Director Krippendorff, who also wrote the film’s script, provides an accurate insight into not only the shared lifestyle of the film’s teenage characters, which emphasises the usual elements of school, drink, drugs and sex, but also how this contrasts with Nora’s growing realisation of her own sexuality and maturity. This latter aspect can be seen in the depiction of Nora getting her period whilst in the school gym, which results in her being taunted at by her classmates, and the recurring motif of Nora looking after her pet caterpillar, with parallels drawn between its  developmental cycle and her coming of age.

Krippendorff also effectively depicts how Nora, Jule, and the rest of the teenage characters navigate the complex issues of adolescence in their economically-deprived surroundings. This includes not only the intricacies of Nora’s relationship with Romy, which reveal that Romy is not averse towards heterosexual relationships, but also Jule’s attempts to keep her mother sober through looking after a baby doll given to her by her teacher. This moment in particular exposes Jule’s attempts to be mature for the overall act that it is, as the seemingly more adult older sister is shown to be just as naive as Nora. This aspect is further emphasised in a later scene where a newly-empowered Nora has to revive a paralytic Jule at a house party.

Krippendorff’s aims are impressive, but they would not be as effective if it were not for the performances of the main cast.

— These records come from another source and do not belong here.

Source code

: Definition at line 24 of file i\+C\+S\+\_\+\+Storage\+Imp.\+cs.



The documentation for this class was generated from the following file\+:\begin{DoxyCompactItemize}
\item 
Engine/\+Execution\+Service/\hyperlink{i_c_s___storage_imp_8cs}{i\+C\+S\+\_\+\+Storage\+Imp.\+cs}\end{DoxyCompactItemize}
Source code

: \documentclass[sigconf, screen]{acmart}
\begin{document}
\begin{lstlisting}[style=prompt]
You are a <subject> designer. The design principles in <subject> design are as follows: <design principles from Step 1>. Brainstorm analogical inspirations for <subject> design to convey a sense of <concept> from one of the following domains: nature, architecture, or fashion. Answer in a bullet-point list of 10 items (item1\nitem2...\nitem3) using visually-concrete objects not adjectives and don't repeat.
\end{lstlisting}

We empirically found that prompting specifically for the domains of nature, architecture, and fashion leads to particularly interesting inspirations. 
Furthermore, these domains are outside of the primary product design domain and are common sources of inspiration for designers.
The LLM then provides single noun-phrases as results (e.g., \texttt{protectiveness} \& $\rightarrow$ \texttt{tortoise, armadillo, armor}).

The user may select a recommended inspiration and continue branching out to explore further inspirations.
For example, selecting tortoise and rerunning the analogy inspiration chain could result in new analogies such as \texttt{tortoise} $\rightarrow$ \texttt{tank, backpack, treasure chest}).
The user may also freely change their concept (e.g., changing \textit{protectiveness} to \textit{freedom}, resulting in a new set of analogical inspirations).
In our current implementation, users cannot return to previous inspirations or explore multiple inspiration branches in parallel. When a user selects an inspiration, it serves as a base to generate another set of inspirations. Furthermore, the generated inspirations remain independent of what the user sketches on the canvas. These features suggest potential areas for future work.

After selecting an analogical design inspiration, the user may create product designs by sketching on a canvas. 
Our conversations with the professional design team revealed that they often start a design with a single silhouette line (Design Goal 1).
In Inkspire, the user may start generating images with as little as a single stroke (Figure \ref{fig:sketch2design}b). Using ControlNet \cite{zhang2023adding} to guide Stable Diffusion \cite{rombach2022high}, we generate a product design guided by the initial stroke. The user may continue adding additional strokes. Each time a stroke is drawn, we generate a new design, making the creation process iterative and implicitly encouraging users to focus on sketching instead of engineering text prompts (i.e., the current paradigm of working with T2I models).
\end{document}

In particular, Urzendowsky impresses as Nora, embodying her initial naivety as well as her growing realisation of her own sexuality and confusion in her interactions with Romy. In addition, Klenke effectively realises Jule’s contradictions, with her ostensible maturity giving way to a more childlike vulnerability as the narrative progresses. 

Cocoon is an impressive coming-of-age story that skilfully utilises its lead performance and supporting characters to convey a teenage girl’s realisation of her own identity and sexuality in a nuanced manner. Krippendorff and her cast should receive credit for such an impressive depiction of adolescence, which avoids the usual cliches associated with this kind of narrative.